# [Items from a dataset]
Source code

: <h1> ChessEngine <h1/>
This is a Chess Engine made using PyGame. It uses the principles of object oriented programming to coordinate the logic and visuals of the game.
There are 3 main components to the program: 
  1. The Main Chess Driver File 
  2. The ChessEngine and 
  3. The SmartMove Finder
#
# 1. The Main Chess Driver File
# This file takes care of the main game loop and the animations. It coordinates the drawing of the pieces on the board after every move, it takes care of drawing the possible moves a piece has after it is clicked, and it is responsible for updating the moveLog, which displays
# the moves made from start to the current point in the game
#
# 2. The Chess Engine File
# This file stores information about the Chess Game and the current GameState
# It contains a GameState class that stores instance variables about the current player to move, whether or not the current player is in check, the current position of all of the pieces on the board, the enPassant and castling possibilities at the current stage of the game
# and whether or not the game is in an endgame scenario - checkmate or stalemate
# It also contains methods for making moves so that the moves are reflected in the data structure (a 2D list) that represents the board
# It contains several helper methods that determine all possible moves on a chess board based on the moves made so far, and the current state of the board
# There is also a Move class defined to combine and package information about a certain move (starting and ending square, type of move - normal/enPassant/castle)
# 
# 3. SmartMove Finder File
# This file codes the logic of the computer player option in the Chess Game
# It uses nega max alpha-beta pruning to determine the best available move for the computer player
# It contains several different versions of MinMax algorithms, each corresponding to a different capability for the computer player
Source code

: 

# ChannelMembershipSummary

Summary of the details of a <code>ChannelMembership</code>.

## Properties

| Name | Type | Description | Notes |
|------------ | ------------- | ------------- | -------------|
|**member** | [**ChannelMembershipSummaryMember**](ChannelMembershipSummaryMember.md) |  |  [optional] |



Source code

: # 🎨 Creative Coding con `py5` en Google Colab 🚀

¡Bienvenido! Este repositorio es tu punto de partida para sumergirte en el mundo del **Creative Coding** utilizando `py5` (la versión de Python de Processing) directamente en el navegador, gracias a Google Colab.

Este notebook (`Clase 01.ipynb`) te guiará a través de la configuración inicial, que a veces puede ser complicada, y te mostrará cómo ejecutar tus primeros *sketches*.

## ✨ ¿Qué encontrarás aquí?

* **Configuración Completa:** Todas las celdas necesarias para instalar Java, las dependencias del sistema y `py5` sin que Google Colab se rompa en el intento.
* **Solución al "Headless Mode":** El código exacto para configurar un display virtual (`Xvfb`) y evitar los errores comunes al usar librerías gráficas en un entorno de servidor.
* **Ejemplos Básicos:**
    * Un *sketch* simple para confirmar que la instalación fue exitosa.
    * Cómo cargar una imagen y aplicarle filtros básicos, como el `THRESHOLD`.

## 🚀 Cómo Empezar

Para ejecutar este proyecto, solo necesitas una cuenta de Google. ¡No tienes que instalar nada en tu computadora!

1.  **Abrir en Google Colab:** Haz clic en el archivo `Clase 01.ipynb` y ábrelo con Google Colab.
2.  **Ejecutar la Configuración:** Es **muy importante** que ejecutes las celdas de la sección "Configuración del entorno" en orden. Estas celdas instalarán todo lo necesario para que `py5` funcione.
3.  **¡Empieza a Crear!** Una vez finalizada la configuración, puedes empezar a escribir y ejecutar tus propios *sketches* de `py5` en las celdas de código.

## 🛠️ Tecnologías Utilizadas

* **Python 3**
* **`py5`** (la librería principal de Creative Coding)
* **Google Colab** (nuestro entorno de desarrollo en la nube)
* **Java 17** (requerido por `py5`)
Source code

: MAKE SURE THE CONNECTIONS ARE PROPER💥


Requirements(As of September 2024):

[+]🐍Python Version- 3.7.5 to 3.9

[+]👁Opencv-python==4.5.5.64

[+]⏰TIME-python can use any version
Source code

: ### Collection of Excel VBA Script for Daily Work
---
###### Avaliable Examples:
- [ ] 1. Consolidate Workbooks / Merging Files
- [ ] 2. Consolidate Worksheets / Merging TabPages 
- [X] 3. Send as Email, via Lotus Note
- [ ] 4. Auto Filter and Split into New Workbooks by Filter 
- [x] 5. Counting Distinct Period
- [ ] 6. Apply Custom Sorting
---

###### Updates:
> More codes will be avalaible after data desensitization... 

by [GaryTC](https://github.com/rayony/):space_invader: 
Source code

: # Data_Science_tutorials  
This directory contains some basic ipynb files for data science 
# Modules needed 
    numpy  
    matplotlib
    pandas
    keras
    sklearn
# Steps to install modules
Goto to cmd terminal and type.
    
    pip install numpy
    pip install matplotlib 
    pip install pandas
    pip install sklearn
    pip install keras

# [Prompt]
Lines from the start of the entries through the one containing "# and whether" are to be set down again exactly, both ends included.

# [Answer]
Source code

: <h1> ChessEngine <h1/>
This is a Chess Engine made using PyGame. It uses the principles of object oriented programming to coordinate the logic and visuals of the game.
There are 3 main components to the program: 
  1. The Main Chess Driver File 
  2. The ChessEngine and 
  3. The SmartMove Finder
#
# 1. The Main Chess Driver File
# This file takes care of the main game loop and the animations. It coordinates the drawing of the pieces on the board after every move, it takes care of drawing the possible moves a piece has after it is clicked, and it is responsible for updating the moveLog, which displays
# the moves made from start to the current point in the game
#
# 2. The Chess Engine File
# This file stores information about the Chess Game and the current GameState
# It contains a GameState class that stores instance variables about the current player to move, whether or not the current player is in check, the current position of all of the pieces on the board, the enPassant and castling possibilities at the current stage of the game
# and whether or not the game is in an endgame scenario - checkmate or stalemate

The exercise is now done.